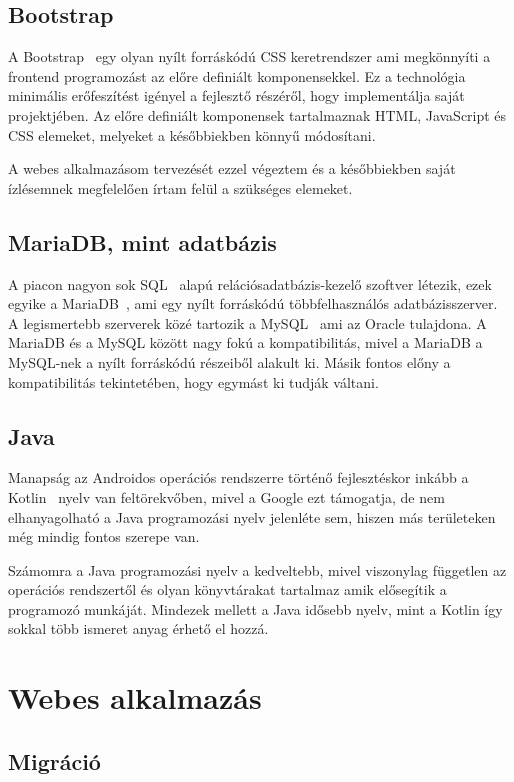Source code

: \documentclass[
]{thesis-ekf}
\theoremstyle{definition}
\theoremstyle{remark}
\begin{document}
	\section{Bootstrap}
	A Bootstrap~\cite{bootstrap_doc} egy olyan nyílt forráskódú CSS keretrendszer ami megkönnyíti a frontend programozást az előre definiált komponensekkel. Ez a technológia minimális erőfeszítést igényel a fejlesztő részéről, hogy implementálja saját projektjében. Az előre definiált komponensek tartalmaznak HTML, JavaScript és CSS elemeket, melyeket a későbbiekben könnyű módosítani.
	
	A webes alkalmazásom tervezését ezzel végeztem és a későbbiekben saját ízlésemnek megfelelően írtam felül a szükséges elemeket. 
	
	\section{MariaDB, mint adatbázis}
	A piacon nagyon sok SQL~\cite{sql_book} alapú relációsadatbázis-kezelő szoftver létezik, ezek egyike a MariaDB~\cite{mariadb_doc}, ami egy nyílt forráskódú többfelhasználós adatbázisszerver. A legismertebb szerverek közé tartozik a MySQL~\cite{mysql_book} ami az Oracle tulajdona. A MariaDB és a MySQL között nagy fokú a kompatibilitás, mivel a MariaDB a MySQL-nek a nyílt forráskódú részeiből alakult ki. Másik fontos előny a kompatibilitás tekintetében, hogy egymást ki tudják váltani.
	
	\section{Java}
	Manapság az Androidos operációs rendszerre történő fejlesztéskor inkább a Kotlin~\cite{kotlin_book} nyelv van feltörekvőben, mivel a Google ezt támogatja, de nem elhanyagolható a Java programozási nyelv jelenléte sem, hiszen más területeken még mindig fontos szerepe van. 
	
	Számomra a Java programozási nyelv a kedveltebb, mivel viszonylag független az operációs rendszertől és olyan könyvtárakat tartalmaz amik elősegítik a programozó munkáját. Mindezek mellett a Java idősebb nyelv, mint a Kotlin így sokkal több ismeret anyag érhető el hozzá.
	
	\chapter{Webes alkalmazás}
	\section{Migráció}
\end{document}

--------------------------------

REQUIREMENT >>
Count how many lines of the entries contain the word "Bootstrap"; only the number should appear in the reply.

ANSWER BELOW >>
2